What is needed is an exact copy of every record.

## RECORDS TO USE:
********************

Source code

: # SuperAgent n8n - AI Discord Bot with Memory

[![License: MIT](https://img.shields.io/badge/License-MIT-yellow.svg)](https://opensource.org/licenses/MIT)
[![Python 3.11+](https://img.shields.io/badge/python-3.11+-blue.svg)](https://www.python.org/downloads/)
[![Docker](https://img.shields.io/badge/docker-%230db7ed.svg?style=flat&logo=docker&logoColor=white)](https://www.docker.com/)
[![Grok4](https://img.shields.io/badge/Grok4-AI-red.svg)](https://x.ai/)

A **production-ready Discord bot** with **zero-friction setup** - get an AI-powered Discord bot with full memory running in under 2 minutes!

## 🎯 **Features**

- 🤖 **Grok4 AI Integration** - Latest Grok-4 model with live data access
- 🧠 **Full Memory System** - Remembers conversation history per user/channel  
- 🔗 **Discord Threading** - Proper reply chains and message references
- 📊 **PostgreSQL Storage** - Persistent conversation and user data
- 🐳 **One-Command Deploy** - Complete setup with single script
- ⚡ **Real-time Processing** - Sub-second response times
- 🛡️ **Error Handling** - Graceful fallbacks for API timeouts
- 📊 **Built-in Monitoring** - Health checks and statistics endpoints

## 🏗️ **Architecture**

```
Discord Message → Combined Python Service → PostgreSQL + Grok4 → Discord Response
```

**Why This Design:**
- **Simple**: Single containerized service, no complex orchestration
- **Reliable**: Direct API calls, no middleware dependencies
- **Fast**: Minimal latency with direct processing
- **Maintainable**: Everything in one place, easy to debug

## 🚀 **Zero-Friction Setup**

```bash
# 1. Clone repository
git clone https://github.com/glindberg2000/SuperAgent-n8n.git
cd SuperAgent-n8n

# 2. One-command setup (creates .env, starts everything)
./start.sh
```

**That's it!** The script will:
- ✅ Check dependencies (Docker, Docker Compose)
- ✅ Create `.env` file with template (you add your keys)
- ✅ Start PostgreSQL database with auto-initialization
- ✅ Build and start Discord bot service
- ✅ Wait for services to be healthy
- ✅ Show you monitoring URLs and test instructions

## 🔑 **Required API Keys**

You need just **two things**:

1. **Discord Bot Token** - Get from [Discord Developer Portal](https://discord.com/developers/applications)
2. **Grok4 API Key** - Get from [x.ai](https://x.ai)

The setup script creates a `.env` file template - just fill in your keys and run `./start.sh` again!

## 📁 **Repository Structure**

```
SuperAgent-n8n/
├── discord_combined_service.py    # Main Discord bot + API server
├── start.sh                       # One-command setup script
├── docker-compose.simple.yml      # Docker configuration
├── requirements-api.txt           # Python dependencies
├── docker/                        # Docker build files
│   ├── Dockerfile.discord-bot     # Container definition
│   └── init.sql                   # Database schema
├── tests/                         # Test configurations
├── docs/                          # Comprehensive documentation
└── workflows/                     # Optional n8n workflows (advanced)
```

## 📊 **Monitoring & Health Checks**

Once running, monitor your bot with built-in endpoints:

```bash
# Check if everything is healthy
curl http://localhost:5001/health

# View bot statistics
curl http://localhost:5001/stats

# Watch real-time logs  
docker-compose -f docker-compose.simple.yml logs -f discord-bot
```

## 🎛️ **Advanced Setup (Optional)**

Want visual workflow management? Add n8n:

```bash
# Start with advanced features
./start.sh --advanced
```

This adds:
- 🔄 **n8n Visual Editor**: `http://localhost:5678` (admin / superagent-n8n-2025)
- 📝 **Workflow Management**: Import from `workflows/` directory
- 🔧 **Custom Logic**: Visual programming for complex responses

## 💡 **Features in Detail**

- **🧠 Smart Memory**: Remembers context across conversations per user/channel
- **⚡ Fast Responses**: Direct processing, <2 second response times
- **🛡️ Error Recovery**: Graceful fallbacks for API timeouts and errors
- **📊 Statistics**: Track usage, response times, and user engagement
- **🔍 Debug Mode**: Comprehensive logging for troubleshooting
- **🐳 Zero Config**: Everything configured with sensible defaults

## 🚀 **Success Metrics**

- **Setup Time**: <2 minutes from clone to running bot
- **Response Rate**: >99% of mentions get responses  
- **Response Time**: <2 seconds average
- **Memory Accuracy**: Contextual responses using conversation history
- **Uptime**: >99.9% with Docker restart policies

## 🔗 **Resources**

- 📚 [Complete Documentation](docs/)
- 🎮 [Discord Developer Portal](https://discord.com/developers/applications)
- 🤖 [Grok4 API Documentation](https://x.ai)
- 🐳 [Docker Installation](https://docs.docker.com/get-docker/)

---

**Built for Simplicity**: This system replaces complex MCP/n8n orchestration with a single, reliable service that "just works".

********************

## EXERCISE ANSWER:
Source code

: # SuperAgent n8n - AI Discord Bot with Memory

[![License: MIT](https://img.shields.io/badge/License-MIT-yellow.svg)](https://opensource.org/licenses/MIT)
[![Python 3.11+](https://img.shields.io/badge/python-3.11+-blue.svg)](https://www.python.org/downloads/)
[![Docker](https://img.shields.io/badge/docker-%230db7ed.svg?style=flat&logo=docker&logoColor=white)](https://www.docker.com/)
[![Grok4](https://img.shields.io/badge/Grok4-AI-red.svg)](https://x.ai/)

A **production-ready Discord bot** with **zero-friction setup** - get an AI-powered Discord bot with full memory running in under 2 minutes!

## 🎯 **Features**

- 🤖 **Grok4 AI Integration** - Latest Grok-4 model with live data access
- 🧠 **Full Memory System** - Remembers conversation history per user/channel  
- 🔗 **Discord Threading** - Proper reply chains and message references
- 📊 **PostgreSQL Storage** - Persistent conversation and user data
- 🐳 **One-Command Deploy** - Complete setup with single script
- ⚡ **Real-time Processing** - Sub-second response times
- 🛡️ **Error Handling** - Graceful fallbacks for API timeouts
- 📊 **Built-in Monitoring** - Health checks and statistics endpoints

## 🏗️ **Architecture**

```
Discord Message → Combined Python Service → PostgreSQL + Grok4 → Discord Response
```

**Why This Design:**
- **Simple**: Single containerized service, no complex orchestration
- **Reliable**: Direct API calls, no middleware dependencies
- **Fast**: Minimal latency with direct processing
- **Maintainable**: Everything in one place, easy to debug

## 🚀 **Zero-Friction Setup**

```bash
# 1. Clone repository
git clone https://github.com/glindberg2000/SuperAgent-n8n.git
cd SuperAgent-n8n

# 2. One-command setup (creates .env, starts everything)
./start.sh
```

**That's it!** The script will:
- ✅ Check dependencies (Docker, Docker Compose)
- ✅ Create `.env` file with template (you add your keys)
- ✅ Start PostgreSQL database with auto-initialization
- ✅ Build and start Discord bot service
- ✅ Wait for services to be healthy
- ✅ Show you monitoring URLs and test instructions

## 🔑 **Required API Keys**

You need just **two things**:

1. **Discord Bot Token** - Get from [Discord Developer Portal](https://discord.com/developers/applications)
2. **Grok4 API Key** - Get from [x.ai](https://x.ai)

The setup script creates a `.env` file template - just fill in your keys and run `./start.sh` again!

## 📁 **Repository Structure**

```
SuperAgent-n8n/
├── discord_combined_service.py    # Main Discord bot + API server
├── start.sh                       # One-command setup script
├── docker-compose.simple.yml      # Docker configuration
├── requirements-api.txt           # Python dependencies
├── docker/                        # Docker build files
│   ├── Dockerfile.discord-bot     # Container definition
│   └── init.sql                   # Database schema
├── tests/                         # Test configurations
├── docs/                          # Comprehensive documentation
└── workflows/                     # Optional n8n workflows (advanced)
```

## 📊 **Monitoring & Health Checks**

Once running, monitor your bot with built-in endpoints:

```bash
# Check if everything is healthy
curl http://localhost:5001/health

# View bot statistics
curl http://localhost:5001/stats

# Watch real-time logs  
docker-compose -f docker-compose.simple.yml logs -f discord-bot
```

## 🎛️ **Advanced Setup (Optional)**

Want visual workflow management? Add n8n:

```bash
# Start with advanced features
./start.sh --advanced
```

This adds:
- 🔄 **n8n Visual Editor**: `http://localhost:5678` (admin / superagent-n8n-2025)
- 📝 **Workflow Management**: Import from `workflows/` directory
- 🔧 **Custom Logic**: Visual programming for complex responses

## 💡 **Features in Detail**

- **🧠 Smart Memory**: Remembers context across conversations per user/channel
- **⚡ Fast Responses**: Direct processing, <2 second response times
- **🛡️ Error Recovery**: Graceful fallbacks for API timeouts and errors
- **📊 Statistics**: Track usage, response times, and user engagement
- **🔍 Debug Mode**: Comprehensive logging for troubleshooting
- **🐳 Zero Config**: Everything configured with sensible defaults

## 🚀 **Success Metrics**

- **Setup Time**: <2 minutes from clone to running bot
- **Response Rate**: >99% of mentions get responses  
- **Response Time**: <2 seconds average
- **Memory Accuracy**: Contextual responses using conversation history
- **Uptime**: >99.9% with Docker restart policies

## 🔗 **Resources**

- 📚 [Complete Documentation](docs/)
- 🎮 [Discord Developer Portal](https://discord.com/developers/applications)
- 🤖 [Grok4 API Documentation](https://x.ai)
- 🐳 [Docker Installation](https://docs.docker.com/get-docker/)

---

**Built for Simplicity**: This system replaces complex MCP/n8n orchestration with a single, reliable service that "just works".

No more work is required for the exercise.